AREZZO – Un ritrovamento capace di fugare misteri e accertare una data storica. Fra le carte del palazzo che ospita l’ente Fraternita sono stati rintracciati due volumi che attestano con certezza il battesimo di Giorgio Vasari: il 30 luglio 1511. La data è riconoscibile nella filza 794 di un codice composto da 201 carte numerate, probabilmente il più antico registro di aretini battezzati nella Pieve di Santa Maria, conservato nell’archivio storico della Fraternita.  Dal documento si rileva che il 30 luglio Giorgio Vasari fu l’unico battezzato.
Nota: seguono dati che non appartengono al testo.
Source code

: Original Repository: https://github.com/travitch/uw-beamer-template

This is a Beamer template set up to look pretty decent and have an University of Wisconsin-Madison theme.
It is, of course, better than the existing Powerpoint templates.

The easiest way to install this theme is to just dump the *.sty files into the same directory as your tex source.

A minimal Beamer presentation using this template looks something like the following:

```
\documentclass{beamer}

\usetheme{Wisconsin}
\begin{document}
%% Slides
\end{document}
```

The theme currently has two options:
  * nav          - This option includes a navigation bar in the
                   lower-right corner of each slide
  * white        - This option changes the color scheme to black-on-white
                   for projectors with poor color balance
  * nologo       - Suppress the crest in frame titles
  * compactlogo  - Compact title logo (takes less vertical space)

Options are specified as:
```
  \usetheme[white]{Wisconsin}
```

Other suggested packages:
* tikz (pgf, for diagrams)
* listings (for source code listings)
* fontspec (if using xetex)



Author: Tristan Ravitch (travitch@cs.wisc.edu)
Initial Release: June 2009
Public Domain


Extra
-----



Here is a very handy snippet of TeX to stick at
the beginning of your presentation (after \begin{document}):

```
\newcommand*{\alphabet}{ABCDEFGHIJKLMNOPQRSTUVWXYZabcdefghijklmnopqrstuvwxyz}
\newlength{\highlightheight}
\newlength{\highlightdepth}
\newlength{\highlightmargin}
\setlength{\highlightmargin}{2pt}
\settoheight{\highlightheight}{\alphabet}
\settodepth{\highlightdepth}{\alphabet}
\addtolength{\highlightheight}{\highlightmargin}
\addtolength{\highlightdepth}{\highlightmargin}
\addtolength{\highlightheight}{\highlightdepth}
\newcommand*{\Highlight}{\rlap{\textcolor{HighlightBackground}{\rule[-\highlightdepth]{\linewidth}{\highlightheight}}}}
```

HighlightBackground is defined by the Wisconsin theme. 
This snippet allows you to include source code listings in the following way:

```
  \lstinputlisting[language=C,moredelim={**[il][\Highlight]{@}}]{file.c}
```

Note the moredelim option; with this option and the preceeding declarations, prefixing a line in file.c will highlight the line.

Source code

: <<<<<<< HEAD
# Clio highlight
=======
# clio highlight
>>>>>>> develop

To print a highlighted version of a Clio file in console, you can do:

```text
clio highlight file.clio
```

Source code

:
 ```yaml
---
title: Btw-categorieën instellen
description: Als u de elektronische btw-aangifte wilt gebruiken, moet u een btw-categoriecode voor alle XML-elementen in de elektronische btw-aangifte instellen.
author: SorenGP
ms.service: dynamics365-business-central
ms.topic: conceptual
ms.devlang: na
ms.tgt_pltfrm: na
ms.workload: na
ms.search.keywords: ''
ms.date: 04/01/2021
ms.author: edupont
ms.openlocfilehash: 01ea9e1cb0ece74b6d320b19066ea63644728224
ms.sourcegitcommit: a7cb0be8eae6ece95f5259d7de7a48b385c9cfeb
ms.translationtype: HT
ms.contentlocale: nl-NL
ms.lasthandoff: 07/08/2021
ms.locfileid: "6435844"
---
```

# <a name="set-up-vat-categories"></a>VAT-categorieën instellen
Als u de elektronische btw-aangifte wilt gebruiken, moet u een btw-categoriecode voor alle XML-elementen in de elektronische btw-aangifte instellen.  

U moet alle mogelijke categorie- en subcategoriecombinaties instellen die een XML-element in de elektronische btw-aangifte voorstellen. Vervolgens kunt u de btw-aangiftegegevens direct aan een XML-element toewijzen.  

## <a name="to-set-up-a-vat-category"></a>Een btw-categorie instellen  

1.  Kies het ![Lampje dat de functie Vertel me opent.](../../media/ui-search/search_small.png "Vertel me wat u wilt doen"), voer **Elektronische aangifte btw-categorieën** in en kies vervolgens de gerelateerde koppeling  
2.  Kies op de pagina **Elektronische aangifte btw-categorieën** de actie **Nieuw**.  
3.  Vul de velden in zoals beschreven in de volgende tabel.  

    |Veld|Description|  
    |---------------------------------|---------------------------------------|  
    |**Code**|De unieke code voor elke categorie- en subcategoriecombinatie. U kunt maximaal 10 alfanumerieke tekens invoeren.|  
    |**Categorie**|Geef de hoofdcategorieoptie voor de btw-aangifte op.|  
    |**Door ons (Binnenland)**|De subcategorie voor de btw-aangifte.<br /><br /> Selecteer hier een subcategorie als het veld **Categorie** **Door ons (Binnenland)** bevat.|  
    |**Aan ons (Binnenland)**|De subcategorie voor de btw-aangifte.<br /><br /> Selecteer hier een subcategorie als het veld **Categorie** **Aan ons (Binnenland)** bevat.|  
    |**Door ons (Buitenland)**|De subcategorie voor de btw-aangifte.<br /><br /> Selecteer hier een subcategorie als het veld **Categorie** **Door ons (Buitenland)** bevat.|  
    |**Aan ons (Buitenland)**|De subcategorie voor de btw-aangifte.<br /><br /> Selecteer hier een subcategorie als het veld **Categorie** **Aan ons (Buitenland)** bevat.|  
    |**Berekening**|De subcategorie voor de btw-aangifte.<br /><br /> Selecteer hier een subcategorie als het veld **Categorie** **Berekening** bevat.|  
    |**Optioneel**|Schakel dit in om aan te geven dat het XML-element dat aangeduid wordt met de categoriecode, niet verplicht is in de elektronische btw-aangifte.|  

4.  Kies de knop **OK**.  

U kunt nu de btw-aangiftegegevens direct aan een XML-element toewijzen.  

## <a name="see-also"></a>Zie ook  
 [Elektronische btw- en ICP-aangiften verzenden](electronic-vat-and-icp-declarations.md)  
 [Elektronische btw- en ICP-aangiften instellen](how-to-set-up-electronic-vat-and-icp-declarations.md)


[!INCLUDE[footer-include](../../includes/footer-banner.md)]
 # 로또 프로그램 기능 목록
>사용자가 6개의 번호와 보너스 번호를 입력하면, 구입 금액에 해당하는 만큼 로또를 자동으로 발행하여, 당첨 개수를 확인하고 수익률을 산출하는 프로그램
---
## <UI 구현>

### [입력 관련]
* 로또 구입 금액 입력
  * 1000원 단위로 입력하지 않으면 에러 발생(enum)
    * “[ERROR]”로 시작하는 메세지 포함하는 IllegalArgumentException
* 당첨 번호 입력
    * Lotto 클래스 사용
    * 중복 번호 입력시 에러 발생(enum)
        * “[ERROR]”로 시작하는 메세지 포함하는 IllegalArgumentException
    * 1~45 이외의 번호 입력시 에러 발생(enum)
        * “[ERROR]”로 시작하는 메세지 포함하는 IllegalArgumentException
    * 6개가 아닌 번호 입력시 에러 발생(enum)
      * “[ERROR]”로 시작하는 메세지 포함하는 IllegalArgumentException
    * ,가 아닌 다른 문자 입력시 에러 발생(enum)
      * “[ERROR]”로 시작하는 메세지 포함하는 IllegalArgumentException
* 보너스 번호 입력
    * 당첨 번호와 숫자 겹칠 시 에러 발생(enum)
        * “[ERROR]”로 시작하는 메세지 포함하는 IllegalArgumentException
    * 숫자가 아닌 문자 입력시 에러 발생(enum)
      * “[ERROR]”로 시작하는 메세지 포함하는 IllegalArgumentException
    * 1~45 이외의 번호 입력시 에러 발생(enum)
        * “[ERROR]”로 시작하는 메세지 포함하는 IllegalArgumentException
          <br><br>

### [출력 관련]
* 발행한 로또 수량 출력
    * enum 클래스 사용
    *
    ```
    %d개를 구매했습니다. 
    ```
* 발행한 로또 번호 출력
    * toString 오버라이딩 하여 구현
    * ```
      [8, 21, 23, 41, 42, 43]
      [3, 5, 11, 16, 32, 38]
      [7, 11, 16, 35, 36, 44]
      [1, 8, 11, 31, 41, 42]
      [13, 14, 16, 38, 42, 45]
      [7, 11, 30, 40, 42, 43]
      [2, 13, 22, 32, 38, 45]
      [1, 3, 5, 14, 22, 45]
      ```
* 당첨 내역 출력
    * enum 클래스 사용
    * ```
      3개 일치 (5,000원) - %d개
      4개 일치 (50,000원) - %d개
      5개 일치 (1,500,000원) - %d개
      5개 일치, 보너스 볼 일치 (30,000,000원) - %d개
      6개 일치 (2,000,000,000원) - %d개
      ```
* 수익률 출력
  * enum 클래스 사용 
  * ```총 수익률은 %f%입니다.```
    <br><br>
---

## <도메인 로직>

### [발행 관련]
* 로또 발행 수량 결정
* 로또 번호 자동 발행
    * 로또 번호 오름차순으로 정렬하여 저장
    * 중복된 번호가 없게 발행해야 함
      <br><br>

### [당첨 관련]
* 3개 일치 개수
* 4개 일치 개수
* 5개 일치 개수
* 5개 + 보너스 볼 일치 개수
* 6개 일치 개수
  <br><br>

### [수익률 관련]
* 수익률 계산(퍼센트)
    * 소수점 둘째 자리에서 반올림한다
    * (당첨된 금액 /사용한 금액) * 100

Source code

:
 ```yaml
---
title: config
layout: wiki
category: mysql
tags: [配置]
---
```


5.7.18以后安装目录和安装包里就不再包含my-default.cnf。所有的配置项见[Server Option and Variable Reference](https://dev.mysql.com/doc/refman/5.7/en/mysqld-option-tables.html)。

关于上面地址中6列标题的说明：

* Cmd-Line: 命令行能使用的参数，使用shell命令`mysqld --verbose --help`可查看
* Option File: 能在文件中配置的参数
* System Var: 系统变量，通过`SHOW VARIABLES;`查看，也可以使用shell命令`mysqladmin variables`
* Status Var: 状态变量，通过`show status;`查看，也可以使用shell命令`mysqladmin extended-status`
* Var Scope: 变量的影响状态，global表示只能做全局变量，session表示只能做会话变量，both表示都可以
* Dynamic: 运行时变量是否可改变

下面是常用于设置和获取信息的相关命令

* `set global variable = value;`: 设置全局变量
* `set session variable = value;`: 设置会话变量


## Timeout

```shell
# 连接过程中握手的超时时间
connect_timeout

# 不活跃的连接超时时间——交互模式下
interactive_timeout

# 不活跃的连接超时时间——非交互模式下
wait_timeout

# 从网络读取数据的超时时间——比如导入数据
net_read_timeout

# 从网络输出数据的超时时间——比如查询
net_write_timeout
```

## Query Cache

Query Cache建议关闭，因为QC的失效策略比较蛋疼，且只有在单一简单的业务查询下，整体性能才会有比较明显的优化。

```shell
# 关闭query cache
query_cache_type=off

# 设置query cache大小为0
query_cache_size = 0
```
La scoperta è confermata da un altro documento, totalmente inedito, ossia la vacchetta dei battezzati in pieve dal 26 gennaio 1499 fino al 26 dicembre 1513. La scoperta sarà divulgata in occasione della presentazione del nuovo numero degli Annali Aretini, giovedì prossimo 25 febbraio, alla presenza tra gli altri anche del soprintendente museale Stefano Casciu.

Il primo rettore della Fraternita, Pier Luigi Rossi, ha spiegato che dal 1930, ossia da quando Alessandro Del Vita affrontò il tema delle origini e della genealogia di Giorgio Vasari, la data di nascita e l’attestato di battesimo del grande aretino non erano ancora riemersi dai documenti. Solo la ricerca compiuta dalla dottoressa Alessandra Baroni, nell’ambito dei progetti culturali e scientifici dell’ente portati avanti anche da Liletta Fornasari che mi ha preceduto, ha permesso l’importante ritrovamento.